The director asked for additional information. Among other documents, the applicant submitted a notarized statement by an acquaintance who states he has known the applicant from 1981 until the present in New Jersey. The applicant submitted a sworn affidavit setting forth why he is unable to produce "any other proof to substantiate" his continuous residence in the United States since 1981 to the present. The applicant explained that he lived with his relatives and did not pay any rent.

On appeal, the applicant has submitted 13 additional affidavits. As we have stated, the volume of evidence is not necessarily the decisive factor in the search for the truth. The contents of the affidavits must be assessed and the quality of the evidence determined. Here, all of the affiants have explained the circumstances under which they came to know the applicant. All of the affiants have stated their willingness to come forward and testify if necessary.

Having reviewed the evidence in the record we find as follows. While it is reasonable to expect an applicant who has been residing in this country since prior to January 1, 1982, to provide some documentation other than affidavits, the absence of contemporaneous documentation is not necessarily fatal to an applicant's claim to eligibility. Although the Service regulations provide an illustrative list of contemporaneous documents that an applicant can submit, the list also permits the submission of affidavits and "[a]ny other relevant document." 8 C.F.R. § 245a.2(d)(3)(iv)(L) (1988). The legal conclusion of the director that the applicant cannot meet his burden of proof by his "own testimony and that of unsupported affidavit" is inconsistent with the foregoing regulation.

In this case, the applicant's presence in the United States prior to January 1982 has been established conclusively by official government documents. His continuous presence in the United States since that time has been documented by a number of affidavits ranging from acquaintances to employers to a priest. All of the affiants have stated their willingness to come forward and testify if necessary on behalf of the applicant. The information submitted by these affiants corroborates the information provided by the applicant on Form I-687, namely, his continuous residence in the United States since August 27, 1981. In his decision the director did not challenge either the credibility of the applicant and the affiants or the authenticity of the documents.
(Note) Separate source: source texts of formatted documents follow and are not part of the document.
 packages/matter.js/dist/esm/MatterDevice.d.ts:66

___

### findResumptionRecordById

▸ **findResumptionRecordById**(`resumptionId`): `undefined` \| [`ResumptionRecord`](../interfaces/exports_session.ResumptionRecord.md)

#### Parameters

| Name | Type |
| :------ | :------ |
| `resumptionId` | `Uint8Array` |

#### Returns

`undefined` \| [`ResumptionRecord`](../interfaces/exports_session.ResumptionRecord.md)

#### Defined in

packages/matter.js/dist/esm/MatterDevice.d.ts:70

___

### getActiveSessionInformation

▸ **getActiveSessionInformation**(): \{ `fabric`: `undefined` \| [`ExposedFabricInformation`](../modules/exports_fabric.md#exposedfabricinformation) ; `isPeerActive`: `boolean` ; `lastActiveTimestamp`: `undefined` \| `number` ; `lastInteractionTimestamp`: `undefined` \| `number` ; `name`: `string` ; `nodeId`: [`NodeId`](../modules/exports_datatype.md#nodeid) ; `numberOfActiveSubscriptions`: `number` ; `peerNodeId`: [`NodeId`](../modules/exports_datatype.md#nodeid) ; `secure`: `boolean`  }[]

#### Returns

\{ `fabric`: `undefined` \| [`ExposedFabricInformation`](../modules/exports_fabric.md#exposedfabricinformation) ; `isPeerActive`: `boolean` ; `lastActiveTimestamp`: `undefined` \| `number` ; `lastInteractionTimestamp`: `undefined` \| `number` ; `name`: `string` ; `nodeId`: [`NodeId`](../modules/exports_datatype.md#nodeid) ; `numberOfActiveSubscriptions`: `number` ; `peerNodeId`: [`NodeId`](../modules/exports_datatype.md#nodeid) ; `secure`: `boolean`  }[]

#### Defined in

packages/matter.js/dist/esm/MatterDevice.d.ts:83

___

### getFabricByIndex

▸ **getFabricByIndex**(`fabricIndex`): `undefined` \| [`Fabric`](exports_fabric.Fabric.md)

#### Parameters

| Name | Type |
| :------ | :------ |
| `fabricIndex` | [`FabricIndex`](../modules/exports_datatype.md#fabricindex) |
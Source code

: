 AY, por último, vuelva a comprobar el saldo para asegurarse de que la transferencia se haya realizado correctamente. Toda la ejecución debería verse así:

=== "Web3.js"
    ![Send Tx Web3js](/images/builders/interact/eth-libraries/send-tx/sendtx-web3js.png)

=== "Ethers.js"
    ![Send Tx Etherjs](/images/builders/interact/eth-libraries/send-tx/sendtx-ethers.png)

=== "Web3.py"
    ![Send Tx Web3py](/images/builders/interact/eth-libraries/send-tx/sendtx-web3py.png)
We conclude that the applicant has probably been unlawfully residing in the United States since prior to January 1, 1982. We base this conclusion on the evidence submitted, particularly the original Service Form I-94 and the applicant's passport, indicating the applicant entered the United States in 1981, and the affidavits submitted by persons who are willing to testify in this matter, and by the plausible explanation of the applicant as to why he is unable to submit additional information.

For the foregoing reasons, we find that the applicant has established his eligibility for temporary resident status under section 245A of the Act by a preponderance of the evidence. ORDER: The appeal is sustained. The application for temporary resident status is approved.

We also find that the applicant has met the other grounds of eligibility. The applicant's status as a nonimmigrant expired prior to January 1, 1982, through the passage of time. There are no known grounds of inadmissibility, and he does not appear likely to become a public charge.